Start of Block

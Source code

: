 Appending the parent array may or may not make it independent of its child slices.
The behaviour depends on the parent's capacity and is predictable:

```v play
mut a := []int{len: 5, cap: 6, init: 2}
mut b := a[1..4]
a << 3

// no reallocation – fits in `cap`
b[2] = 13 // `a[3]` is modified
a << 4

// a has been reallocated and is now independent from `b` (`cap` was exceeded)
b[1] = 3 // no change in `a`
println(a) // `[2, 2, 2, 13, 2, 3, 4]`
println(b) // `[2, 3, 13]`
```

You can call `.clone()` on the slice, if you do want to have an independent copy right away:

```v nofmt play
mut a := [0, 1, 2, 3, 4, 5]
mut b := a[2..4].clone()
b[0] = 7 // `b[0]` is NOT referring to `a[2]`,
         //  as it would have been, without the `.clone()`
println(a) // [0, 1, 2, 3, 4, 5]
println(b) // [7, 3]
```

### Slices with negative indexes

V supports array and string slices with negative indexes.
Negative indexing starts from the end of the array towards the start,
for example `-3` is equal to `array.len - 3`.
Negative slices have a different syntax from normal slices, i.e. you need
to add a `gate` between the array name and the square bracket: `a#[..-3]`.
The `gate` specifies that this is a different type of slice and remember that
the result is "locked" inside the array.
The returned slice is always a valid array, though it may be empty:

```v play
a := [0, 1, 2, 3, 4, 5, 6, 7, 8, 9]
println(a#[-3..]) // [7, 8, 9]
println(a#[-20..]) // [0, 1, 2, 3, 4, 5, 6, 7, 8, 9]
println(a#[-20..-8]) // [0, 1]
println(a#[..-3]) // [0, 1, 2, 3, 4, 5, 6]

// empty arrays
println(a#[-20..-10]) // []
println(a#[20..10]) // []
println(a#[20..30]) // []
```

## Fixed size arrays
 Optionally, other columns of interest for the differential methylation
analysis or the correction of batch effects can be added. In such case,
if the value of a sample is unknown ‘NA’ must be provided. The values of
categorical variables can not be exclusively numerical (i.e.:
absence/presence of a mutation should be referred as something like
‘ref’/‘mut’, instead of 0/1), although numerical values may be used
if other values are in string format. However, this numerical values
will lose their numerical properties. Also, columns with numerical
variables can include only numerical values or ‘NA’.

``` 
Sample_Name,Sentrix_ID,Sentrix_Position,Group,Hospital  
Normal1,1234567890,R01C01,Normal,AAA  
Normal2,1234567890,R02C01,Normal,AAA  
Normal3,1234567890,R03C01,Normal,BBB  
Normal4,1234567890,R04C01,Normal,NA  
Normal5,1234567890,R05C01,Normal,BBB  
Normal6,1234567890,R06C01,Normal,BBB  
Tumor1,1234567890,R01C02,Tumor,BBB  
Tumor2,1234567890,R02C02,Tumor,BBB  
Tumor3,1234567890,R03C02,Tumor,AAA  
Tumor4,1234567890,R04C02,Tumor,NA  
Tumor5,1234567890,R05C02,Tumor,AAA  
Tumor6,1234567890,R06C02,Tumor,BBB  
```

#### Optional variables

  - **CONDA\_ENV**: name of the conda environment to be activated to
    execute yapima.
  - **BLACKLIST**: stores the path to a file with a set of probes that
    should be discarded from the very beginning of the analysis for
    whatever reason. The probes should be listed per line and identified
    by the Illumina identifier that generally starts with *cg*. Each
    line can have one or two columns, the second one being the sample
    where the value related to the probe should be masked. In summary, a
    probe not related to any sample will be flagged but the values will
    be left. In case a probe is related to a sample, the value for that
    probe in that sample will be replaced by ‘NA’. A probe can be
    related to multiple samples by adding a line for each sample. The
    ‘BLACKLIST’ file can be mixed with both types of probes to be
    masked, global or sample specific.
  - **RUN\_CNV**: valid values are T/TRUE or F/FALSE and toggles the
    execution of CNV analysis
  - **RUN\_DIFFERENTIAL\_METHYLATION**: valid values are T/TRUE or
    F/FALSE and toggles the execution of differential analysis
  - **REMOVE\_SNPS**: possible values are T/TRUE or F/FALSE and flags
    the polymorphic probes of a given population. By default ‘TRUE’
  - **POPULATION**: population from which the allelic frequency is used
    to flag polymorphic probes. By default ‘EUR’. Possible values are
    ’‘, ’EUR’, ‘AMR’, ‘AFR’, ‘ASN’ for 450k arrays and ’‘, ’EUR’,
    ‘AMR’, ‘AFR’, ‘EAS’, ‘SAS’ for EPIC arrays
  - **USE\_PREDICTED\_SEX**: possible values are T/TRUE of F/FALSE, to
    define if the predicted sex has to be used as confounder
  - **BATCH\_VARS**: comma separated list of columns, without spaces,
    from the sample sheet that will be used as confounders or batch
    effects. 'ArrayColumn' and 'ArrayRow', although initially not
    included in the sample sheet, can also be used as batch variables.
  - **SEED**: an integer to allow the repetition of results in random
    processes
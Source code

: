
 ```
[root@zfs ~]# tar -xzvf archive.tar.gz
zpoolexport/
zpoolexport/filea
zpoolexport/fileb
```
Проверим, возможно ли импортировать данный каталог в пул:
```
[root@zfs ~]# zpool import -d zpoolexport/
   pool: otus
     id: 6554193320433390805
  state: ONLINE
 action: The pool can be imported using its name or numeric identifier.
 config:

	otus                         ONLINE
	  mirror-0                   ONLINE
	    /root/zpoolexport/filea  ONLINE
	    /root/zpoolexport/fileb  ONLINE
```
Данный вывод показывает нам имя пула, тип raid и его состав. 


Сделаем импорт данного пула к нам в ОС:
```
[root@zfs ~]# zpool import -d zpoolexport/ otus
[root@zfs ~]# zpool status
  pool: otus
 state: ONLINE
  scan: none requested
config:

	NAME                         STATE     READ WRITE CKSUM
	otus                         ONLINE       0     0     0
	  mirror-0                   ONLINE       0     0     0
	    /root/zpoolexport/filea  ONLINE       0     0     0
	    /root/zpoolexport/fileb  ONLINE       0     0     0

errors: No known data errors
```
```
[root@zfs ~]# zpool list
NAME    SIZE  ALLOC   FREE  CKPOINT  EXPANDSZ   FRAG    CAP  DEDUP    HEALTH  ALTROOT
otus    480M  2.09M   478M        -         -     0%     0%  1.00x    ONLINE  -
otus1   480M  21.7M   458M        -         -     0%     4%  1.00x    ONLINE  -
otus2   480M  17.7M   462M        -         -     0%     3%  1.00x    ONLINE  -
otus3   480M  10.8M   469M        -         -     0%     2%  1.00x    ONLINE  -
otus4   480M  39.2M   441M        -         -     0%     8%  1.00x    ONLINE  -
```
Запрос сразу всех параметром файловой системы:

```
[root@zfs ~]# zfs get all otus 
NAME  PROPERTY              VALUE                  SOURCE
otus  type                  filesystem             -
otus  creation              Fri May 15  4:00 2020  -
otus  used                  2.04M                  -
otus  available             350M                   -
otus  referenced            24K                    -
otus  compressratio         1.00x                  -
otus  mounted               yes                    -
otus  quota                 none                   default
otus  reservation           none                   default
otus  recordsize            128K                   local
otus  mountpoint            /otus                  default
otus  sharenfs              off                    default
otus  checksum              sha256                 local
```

End of Block

▸ WHAT NEEDS TO BE DONE
Whenever a line above includes the string "arrays", copy it.

▸ REPLY TO THE EXERCISE
// empty arrays
## Fixed size arrays
    ’‘, ’EUR’, ‘AMR’, ‘AFR’, ‘ASN’ for 450k arrays and ’‘, ’EUR’,
    ‘AMR’, ‘AFR’, ‘EAS’, ‘SAS’ for EPIC arrays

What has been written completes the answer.